\documentclass[a4paper]{article}
\usepackage{haskell}
\begin{document}
\section{Alignment Algorithms}
Support module for the Align module.
This document describes sevaral implementations of shortest edit distance, using
variations over dynamic programming.
It is also a literate haskell module which implements them.
\begin{code}
{-# OPTIONS_GHC -fglasgow-exts #-} -- \end{code}\begin{code}
module Bio.Sequence.AlignBase where
import Data.Array hiding (index)
import Data.ByteString.Char8 (ByteString,pack)
import qualified Data.ByteString.Char8 as B
import Data.List (maximumBy,unfoldr,lookup,elemIndex)
import Data.Maybe (fromJust)
import Test.QuickCheck
import Data.Char
-- | data type for an Alignment -- others are certainly possible
data Edit = Ins Char | Del Char | Repl Char Char deriving (Show,Eq)
type Alignment = [Edit]
showalign a = let (s1,s2) = toStrings a in s1++"\n"++s2
-- | turn an alignment into sequences with '-' representing gaps
-- (for checking, filtering out the '-' characters should return
-- the original sequences, provided '-' isn't part of the sequence
-- alphabet)
toStrings :: Alignment -> (String,String)
toStrings [] = ("","")
toStrings (x:xs) = let (a1',a2') = toStrings xs
in case x of Ins c -> ('-':a1', c:a2')
Del c -> (c:a1', '-':a2')
Repl c1 c2 -> (c1:a1', c2:a2')
\end{code}
\subsection{Scoring alignments}
In order to talk about ``optimal'' alignments, we need to define
an alignment score.
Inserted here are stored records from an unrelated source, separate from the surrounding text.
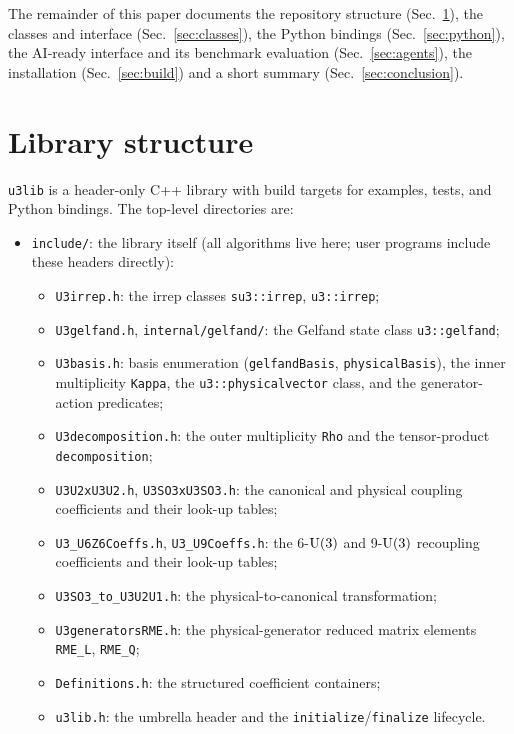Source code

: \documentclass[aps,onecolumn,10pt,superscriptaddress,floatfix,nofootinbib]{revtex4}
\begin{document}
The remainder of this paper documents the repository structure
(Sec.~\ref{sec:structure}), the classes and interface (Sec.~\ref{sec:classes}),
the Python bindings (Sec.~\ref{sec:python}), the AI-ready interface and its
benchmark evaluation (Sec.~\ref{sec:agents}), the installation (Sec.~\ref{sec:build})
and a short summary (Sec.~\ref{sec:conclusion}).

\section{Library structure}
\label{sec:structure}

\texttt{u3lib} is a header-only C++ library with build targets for examples, tests, and Python bindings. The top-level
directories are:
\begin{itemize}
    \item \verb|include/|: the library itself (all algorithms live here; user
    programs include these headers directly):
    \begin{itemize}
        \item \verb|U3irrep.h|: the irrep classes \verb|su3::irrep|, \verb|u3::irrep|;
        \item \verb|U3gelfand.h|, \verb|internal/gelfand/|: the Gelfand state class \verb|u3::gelfand|;
        \item \verb|U3basis.h|: basis enumeration (\verb|gelfandBasis|, \verb|physicalBasis|), the inner multiplicity \verb|Kappa|, the \verb|u3::physicalvector| class, and the generator-action predicates;
        \item \verb|U3decomposition.h|: the outer multiplicity \verb|Rho| and the tensor-product \verb|decomposition|;
        \item \verb|U3U2xU3U2.h|, \verb|U3SO3xU3SO3.h|: the canonical and physical coupling coefficients and their look-up tables;
        \item \verb|U3_U6Z6Coeffs.h|, \verb|U3_U9Coeffs.h|: the 6-$\rm U(3)$ and 9-$\rm U(3)$ recoupling coefficients and their look-up tables;
        \item \verb|U3SO3_to_U3U2U1.h|: the physical-to-canonical transformation;
        \item \verb|U3generatorsRME.h|: the physical-generator reduced matrix elements \verb|RME_L|, \verb|RME_Q|;
        \item \verb|Definitions.h|: the structured coefficient containers;
        \item \verb|u3lib.h|: the umbrella header and the \verb|initialize|/\verb|finalize| lifecycle.

\end{itemize}
\end{itemize}
\end{document}
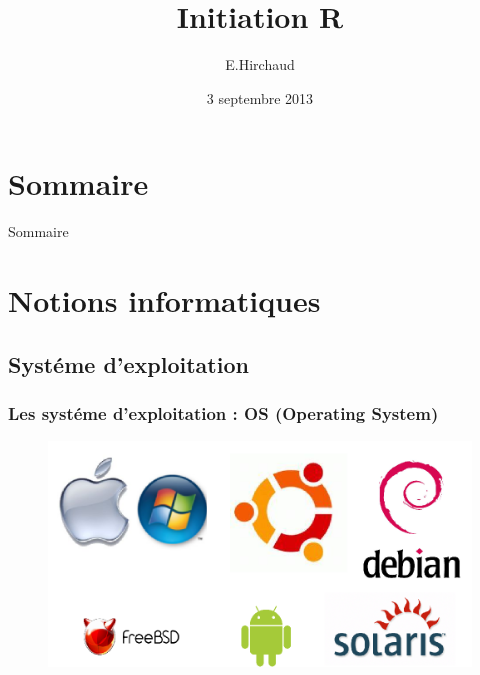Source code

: \documentclass{beamer}
\title{Initiation R}
\institute{BiRD}
\date{3 septembre 2013}
\author{E.Hirchaud}
\begin{document}
\begin{frame}
	\titlepage
\end{frame}
	

\section*{Sommaire}
\begin{frame}{Sommaire}
	\small \tableofcontents
\end{frame}

\section{Notions informatiques}

\subsection{Systéme d'exploitation}
\begin{frame}
	\frametitle{Les systéme d'exploitation : OS (Operating System)}
	\begin{figure}
		\includegraphics[scale=0.55]{image/OSimage.png}
	\end{figure}
\end{frame}
\end{document}
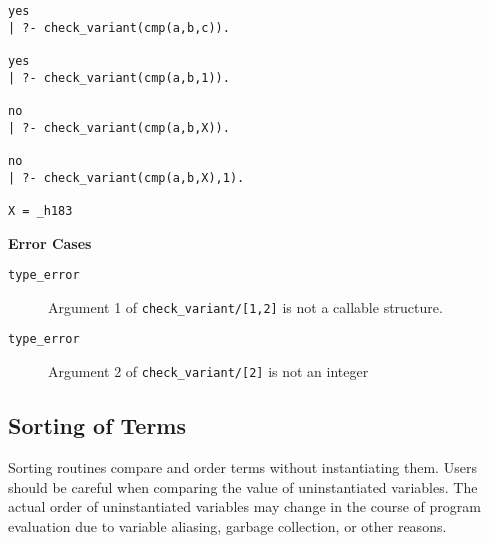 \begin{description}
\begin{example}
\begin{small}
\begin{verbatim}
yes
| ?- check_variant(cmp(a,b,c)).

yes
| ?- check_variant(cmp(a,b,1)).

no
| ?- check_variant(cmp(a,b,X)).

no
| ?- check_variant(cmp(a,b,X),1).

X = _h183
\end{verbatim}
\end{small}
\end{example}

{\bf Error Cases}
     \begin{description}
     \item[{\tt type\_error}]
	Argument 1 of {\tt check\_variant/[1,2]} is not a callable structure.
     \item[{\tt type\_error}]
	Argument 2 of {\tt check\_variant/[2]} is not an integer
     \end{description}

\end{description}

\subsection{Sorting of Terms}

Sorting routines compare and order terms without instantiating them.
Users should be careful when comparing the value of uninstantiated
variables.  The actual order of uninstantiated variables may change in
the course of program evaluation due to variable aliasing, garbage
collection, or other reasons.

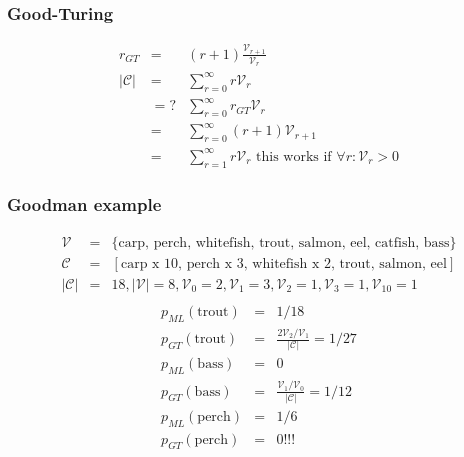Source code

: \documentclass[ignorenonframetext]{beamer}
\newcommand{\vocab}{\mathcal{V}}
\newcommand{\corpus}{\mathcal{C}}
\begin{document}
\begin{frame}\frametitle{Good-Turing}
\begin{eqnarray*}
r_{GT} &=& (r+1)\frac{\vocab_{r+1}}{\vocab_{r}} \\
|\corpus| &=& \sum_{r=0}^\infty r\vocab_r \\
&=?& \sum_{r=0}^\infty r_{GT}\vocab_r \\
&=& \sum_{r=0}^\infty (r+1)\vocab_{r+1} \\
&=& \sum_{r=1}^\infty r \vocab_r  \mbox{  this works if  } \forall r : \vocab_r > 0
\end{eqnarray*}
\end{frame}

\begin{frame}\frametitle{Goodman example}
\begin{eqnarray*}
\vocab &=& \{ \mbox{carp, perch, whitefish, trout, salmon, eel,
  catfish, bass} \} \\
\corpus &=& [ \mbox{carp x 10, perch x 3, whitefish x 2, trout, salmon, eel} ] \\
|\corpus| &=& 18, |\vocab| = 8, \vocab_0=2, \vocab_1=3, \vocab_2=1, \vocab_3=1,
\vocab_{10}=1 \\
\end{eqnarray*}
\begin{eqnarray*}
p_{ML}(\mbox{trout}) &=& 1/18 \\
p_{GT}(\mbox{trout}) &=& \frac{2 \vocab_2 / \vocab_1}{|\corpus|} = 1/27 \\
p_{ML}(\mbox{bass}) &=& 0 \\
p_{GT}(\mbox{bass}) &=& \frac{ \vocab_1 / \vocab_0}{|\corpus|} = 1/12 \\
p_{ML}(\mbox{perch}) &=& 1/6 \\
p_{GT}(\mbox{perch}) &=& 0!!! \\
\end{eqnarray*}

\end{frame}
\end{document}
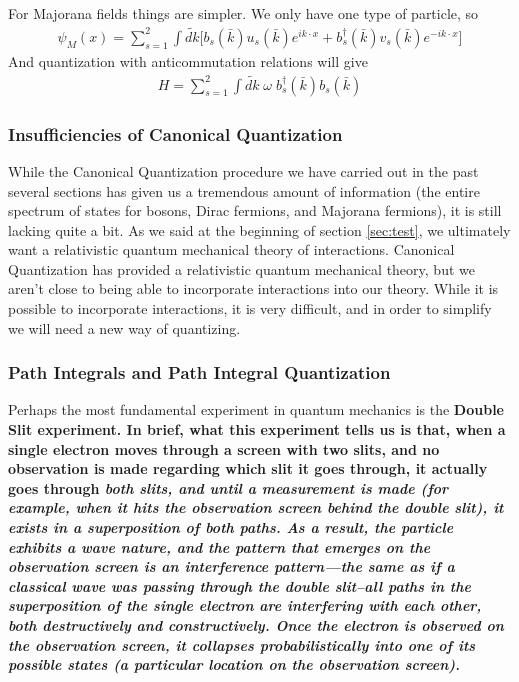 \documentclass[12pt,epsf]{article}
\def\nolabel{\nonumber }
\def\nolabel{\nonumber }
\begin{document}
For Majorana fields things are simpler.  We only have one type of
particle, so 
\begin{eqnarray}
\psi_M(x) = \sum_{s=1}^2 \int \widetilde{dk}\big[b_s(\bar k)u_s(\bar
k)e^{ik\cdot x} + b^{\dagger}_s(\bar k)v_s(\bar k)e^{-ik\cdot
x}\big]\nolabel
\end{eqnarray}
And quantization with anticommutation relations will give
\begin{eqnarray}
H = \sum_{s=1}^2\int \widetilde{dk}\; \omega \; b^{\dagger}_s(\bar k
)b_s(\bar k )\nolabel
\end{eqnarray}

\subsubsection{Insufficiencies of Canonical Quantization}

While the Canonical Quantization procedure we have carried out in the
past several sections has given us a tremendous amount of information
(the entire spectrum of states for bosons, Dirac fermions, and Majorana
fermions), it is still lacking quite a bit.  As we said at the
beginning of section \ref{sec:test}, we ultimately want a relativistic
quantum mechanical theory of interactions.  Canonical Quantization has
provided a relativistic quantum mechanical theory, but we aren't close
to being able to incorporate interactions into our theory.  While it is
possible to incorporate interactions, it is very difficult, and in
order to simplify we will need a new way of quantizing.  

\subsubsection{Path Integrals and Path Integral Quantization}

Perhaps the most fundamental experiment in quantum mechanics is the \bf
Double Slit \rm experiment.  In brief, what this experiment tells us is
that, when a single electron moves through a screen with two slits, and
no observation is made regarding which slit it goes through, it
actually goes through \it both \rm slits, and until a measurement is
made (for example, when it hits the observation screen behind the
double slit), it exists in a superposition of \it both \rm paths.  As a
result, the particle exhibits a wave nature, and the pattern that
emerges on the observation screen is an interference pattern---the same
as if a classical wave was passing through the double slit--all paths
in the superposition of the single electron are interfering with each
other, both destructively and constructively.  Once the electron is
observed on the observation screen, it collapses probabilistically into
one of its possible states (a particular location on the observation
screen).  
\end{document}
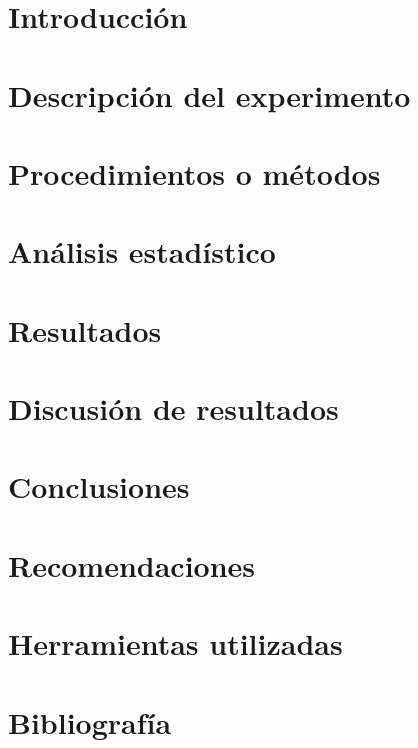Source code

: \documentclass[a4paper]{report}
\begin{document}
\sloppy



\section{Introducción}


\section{Descripción del experimento}


\section{Procedimientos o métodos}


\section{Análisis estadístico}


\section{Resultados}


\section{Discusión de resultados}


\section{Conclusiones}


\section{Recomendaciones}


\section*{Herramientas utilizadas}


\section*{Bibliografía}

\end{document}
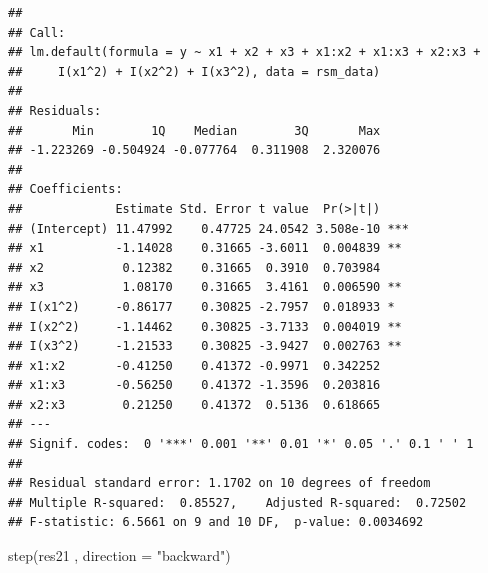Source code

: \documentclass[
]{book}
\newenvironment{Shaded}{\begin{snugshade}}{\end{snugshade}}
\newcommand{\AttributeTok}[1]{\textcolor[rgb]{0.77,0.63,0.00}{#1}}
\newcommand{\FunctionTok}[1]{\textcolor[rgb]{0.00,0.00,0.00}{#1}}
\newcommand{\NormalTok}[1]{#1}
\newcommand{\StringTok}[1]{\textcolor[rgb]{0.31,0.60,0.02}{#1}}
\theoremstyle{definition}
\theoremstyle{definition}
\theoremstyle{definition}
\theoremstyle{definition}
\theoremstyle{remark}
\begin{document}
\begin{verbatim}
## 
## Call:
## lm.default(formula = y ~ x1 + x2 + x3 + x1:x2 + x1:x3 + x2:x3 + 
##     I(x1^2) + I(x2^2) + I(x3^2), data = rsm_data)
## 
## Residuals:
##       Min        1Q    Median        3Q       Max 
## -1.223269 -0.504924 -0.077764  0.311908  2.320076 
## 
## Coefficients:
##             Estimate Std. Error t value  Pr(>|t|)    
## (Intercept) 11.47992    0.47725 24.0542 3.508e-10 ***
## x1          -1.14028    0.31665 -3.6011  0.004839 ** 
## x2           0.12382    0.31665  0.3910  0.703984    
## x3           1.08170    0.31665  3.4161  0.006590 ** 
## I(x1^2)     -0.86177    0.30825 -2.7957  0.018933 *  
## I(x2^2)     -1.14462    0.30825 -3.7133  0.004019 ** 
## I(x3^2)     -1.21533    0.30825 -3.9427  0.002763 ** 
## x1:x2       -0.41250    0.41372 -0.9971  0.342252    
## x1:x3       -0.56250    0.41372 -1.3596  0.203816    
## x2:x3        0.21250    0.41372  0.5136  0.618665    
## ---
## Signif. codes:  0 '***' 0.001 '**' 0.01 '*' 0.05 '.' 0.1 ' ' 1
## 
## Residual standard error: 1.1702 on 10 degrees of freedom
## Multiple R-squared:  0.85527,    Adjusted R-squared:  0.72502 
## F-statistic: 6.5661 on 9 and 10 DF,  p-value: 0.0034692
\end{verbatim}

\begin{Shaded}
\begin{Highlighting}[]
\FunctionTok{step}\NormalTok{(res21 , }\AttributeTok{direction =} \StringTok{"backward"}\NormalTok{)}
\end{Highlighting}
\end{Shaded}
\end{document}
Typically, we assign a constant, negative score to gaps,
and a score to replacement that depends on the actual characters being
replaced. The alignment cost is then the sum of costs.
\begin{code}
type ScoreFunc a = Edit -> a
eval_align :: Num a => ScoreFunc a -> Alignment -> a
eval_align f = sum . map f
-- scores for equal characters, gaps, and replacements
simple_eval :: Num a => (a,a,a) -> ScoreFunc a
simple_eval (eq,_,rep) (Repl x y) = if x==y then eq else rep
simple_eval (_,gp,_) _ = gp
-- more advanced scoring could use a similarity matrix to calculate
-- the cost or replacement
type SubstMx a = Char -> Char -> a
gen_eval :: Num a => SubstMx a -> a -> ScoreFunc a
gen_eval mx _ (Repl x y) = mx x y
gen_eval _ gp _ = gp
-- using gen_eval to define an alternative simple_eval
simple_eval2 (eq,gp,rep) = gen_eval rf gp where rf x y = if x==y then eq else rep
-- | Calculating the score of an alignment using one set of parameter values
score_align_1 :: Alignment -> Int
score_align_1 = eval_align (simple_eval (2,-1,-2))
\end{code}
\subsection{QC properties}
\begin{code}
instance Arbitrary Char where
arbitrary = elements "ACGT"
coarbitrary n = variant (ord n)
instance Arbitrary ByteString where
arbitrary = arbitrary >>= return . pack
coarbitrary = undefined
-- generic checking an alignment for containing all the correct characters
qc_align af s1 s2 = let (a1,a2) = toStrings $ af s1 s2
rep = pack . filter (/='-')
in rep a1 == s1 && rep a2 == s2
\end{code}
\section{A straightforward, specific implementations}
Needleman-Wunsch implements global alignment. This is the textbook
implementation, and it populates an $n\times m$ array of partial
alignment scores, and backtracks to determine the actual alignment.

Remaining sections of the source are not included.